Welcoming our new Outrechy interns

Hello everyone :slight_smile: We’ve just started an amazing new round of Outreachy internships. Outreachy is a non-profit organization providing a structure for people underrepresented in open-source to do 3 months long internships in an open-source community. In the OCaml community, this Outreachy round, we’ve come up with four internship projects from different contexts. For three of them, we are fortunate to now have the following highly dedicated and enthusiastic interns working and being actively engaged in them:

  • @Seun is working on implementing a dark mode on ocaml.org. The project idea is to implement a dark theme for the website, and to choose a dark or light theme on the website based on the system preferences of the user.
    Mentors: @SaySayo and @punchagan
  • @fay is working on ocaml-joy, a creative coding library to draw geometric objects in OCaml. This is inspired by the python library of the same name. Joy offers the ability to draw simple shapes, perform transformations on them, and compose those transformations. This will be a great tool for teaching programming as well as creating art in a functional way.
    Mentors: @nikochiko and @sudha
  • @idara_nabuk is working on improving the GUI experience in OCaml. This has been inspired by Rust’s Are We GUI Yet?, and aims at doing a survey of the GUI libraries, writing documentation, tutorials and examples to benefit the community and make OCaml more GUI-friendly.
    Mentors: @gpetiot and @moazzammoriani
  • Unfortunately no intern was selected for the OCaml R*-tree project this round, but lots of great features, examples and tests were added during the contribution period.

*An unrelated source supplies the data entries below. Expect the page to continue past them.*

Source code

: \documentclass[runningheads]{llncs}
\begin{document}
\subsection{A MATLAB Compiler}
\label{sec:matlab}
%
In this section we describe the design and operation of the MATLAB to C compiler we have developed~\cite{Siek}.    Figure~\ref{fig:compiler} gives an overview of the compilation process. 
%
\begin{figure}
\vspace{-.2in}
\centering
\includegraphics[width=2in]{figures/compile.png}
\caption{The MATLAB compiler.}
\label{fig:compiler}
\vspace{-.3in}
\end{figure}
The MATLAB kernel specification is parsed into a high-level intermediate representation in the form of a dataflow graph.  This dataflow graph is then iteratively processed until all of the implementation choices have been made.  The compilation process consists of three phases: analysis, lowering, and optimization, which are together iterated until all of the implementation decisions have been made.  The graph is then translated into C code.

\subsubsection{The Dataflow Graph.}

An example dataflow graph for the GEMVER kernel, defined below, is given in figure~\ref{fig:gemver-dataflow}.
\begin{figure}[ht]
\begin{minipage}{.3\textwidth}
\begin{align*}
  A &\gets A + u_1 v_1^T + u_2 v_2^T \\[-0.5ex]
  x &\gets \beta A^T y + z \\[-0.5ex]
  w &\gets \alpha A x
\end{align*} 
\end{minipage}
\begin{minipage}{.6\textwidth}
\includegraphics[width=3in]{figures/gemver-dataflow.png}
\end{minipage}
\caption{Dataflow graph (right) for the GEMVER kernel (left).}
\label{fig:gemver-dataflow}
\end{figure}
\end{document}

It’s very gratifying to work as mentors and organizers on those projects and to see both the interns and the projects grow every day. As to who we are: We’re a mixed group of OCaml enthusiasts, some of whom work at Tarides and others don’t. Tarides has been letting employees be engaged in Outreachy internships and do other diversity and/or mentoring work as part of our job for a while now! And since last Outreachy round, the Tarides-external mentors are funded for their mentor efforts from Jane Street and Tarides. We appreciate both a lot!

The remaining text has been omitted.